Provided records:
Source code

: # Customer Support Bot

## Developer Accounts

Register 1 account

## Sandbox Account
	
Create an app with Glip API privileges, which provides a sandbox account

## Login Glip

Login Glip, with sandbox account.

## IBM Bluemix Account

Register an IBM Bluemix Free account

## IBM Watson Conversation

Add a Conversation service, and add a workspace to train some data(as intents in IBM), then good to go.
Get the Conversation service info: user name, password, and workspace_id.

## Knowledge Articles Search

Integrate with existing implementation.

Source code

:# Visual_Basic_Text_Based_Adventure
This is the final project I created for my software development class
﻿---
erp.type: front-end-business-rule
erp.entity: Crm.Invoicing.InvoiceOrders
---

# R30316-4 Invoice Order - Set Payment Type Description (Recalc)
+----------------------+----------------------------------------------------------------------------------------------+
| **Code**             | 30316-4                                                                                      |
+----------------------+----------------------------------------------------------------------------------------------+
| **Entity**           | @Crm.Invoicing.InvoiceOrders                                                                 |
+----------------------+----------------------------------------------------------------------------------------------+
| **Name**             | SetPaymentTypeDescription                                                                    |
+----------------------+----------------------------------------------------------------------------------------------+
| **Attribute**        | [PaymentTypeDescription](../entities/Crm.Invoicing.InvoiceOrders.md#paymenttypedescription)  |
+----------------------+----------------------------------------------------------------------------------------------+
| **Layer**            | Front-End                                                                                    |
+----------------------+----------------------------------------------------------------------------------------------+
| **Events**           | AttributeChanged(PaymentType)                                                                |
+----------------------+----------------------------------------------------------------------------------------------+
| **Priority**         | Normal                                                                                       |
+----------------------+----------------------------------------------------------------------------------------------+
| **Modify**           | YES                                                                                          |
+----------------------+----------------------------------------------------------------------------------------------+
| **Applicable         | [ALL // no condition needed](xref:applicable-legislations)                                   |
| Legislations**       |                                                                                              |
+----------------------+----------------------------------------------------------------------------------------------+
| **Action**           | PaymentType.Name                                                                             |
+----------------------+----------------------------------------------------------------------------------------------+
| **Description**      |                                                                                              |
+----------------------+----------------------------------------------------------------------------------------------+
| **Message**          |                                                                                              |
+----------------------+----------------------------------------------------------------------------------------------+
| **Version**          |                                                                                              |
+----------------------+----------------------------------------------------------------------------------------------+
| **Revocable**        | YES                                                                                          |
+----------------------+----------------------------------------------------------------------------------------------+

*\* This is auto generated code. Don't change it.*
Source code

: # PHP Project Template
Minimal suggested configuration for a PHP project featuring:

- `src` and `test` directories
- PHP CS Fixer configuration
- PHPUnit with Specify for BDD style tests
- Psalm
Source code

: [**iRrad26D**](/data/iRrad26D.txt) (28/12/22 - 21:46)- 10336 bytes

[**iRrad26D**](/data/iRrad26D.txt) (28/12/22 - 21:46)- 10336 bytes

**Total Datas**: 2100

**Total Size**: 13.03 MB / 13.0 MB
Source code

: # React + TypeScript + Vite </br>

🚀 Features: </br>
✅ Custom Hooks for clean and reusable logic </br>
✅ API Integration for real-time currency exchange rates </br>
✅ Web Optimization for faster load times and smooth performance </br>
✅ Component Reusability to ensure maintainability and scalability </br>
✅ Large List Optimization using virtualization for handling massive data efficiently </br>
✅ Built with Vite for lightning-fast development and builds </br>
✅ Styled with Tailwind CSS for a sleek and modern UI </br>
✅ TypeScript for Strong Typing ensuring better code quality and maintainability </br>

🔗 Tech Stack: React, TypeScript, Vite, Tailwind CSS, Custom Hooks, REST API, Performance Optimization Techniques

Try it: Would you please copy every line from the listing above that contains the word "maintainability"?

Solution below:
✅ Component Reusability to ensure maintainability and scalability </br>
✅ TypeScript for Strong Typing ensuring better code quality and maintainability </br>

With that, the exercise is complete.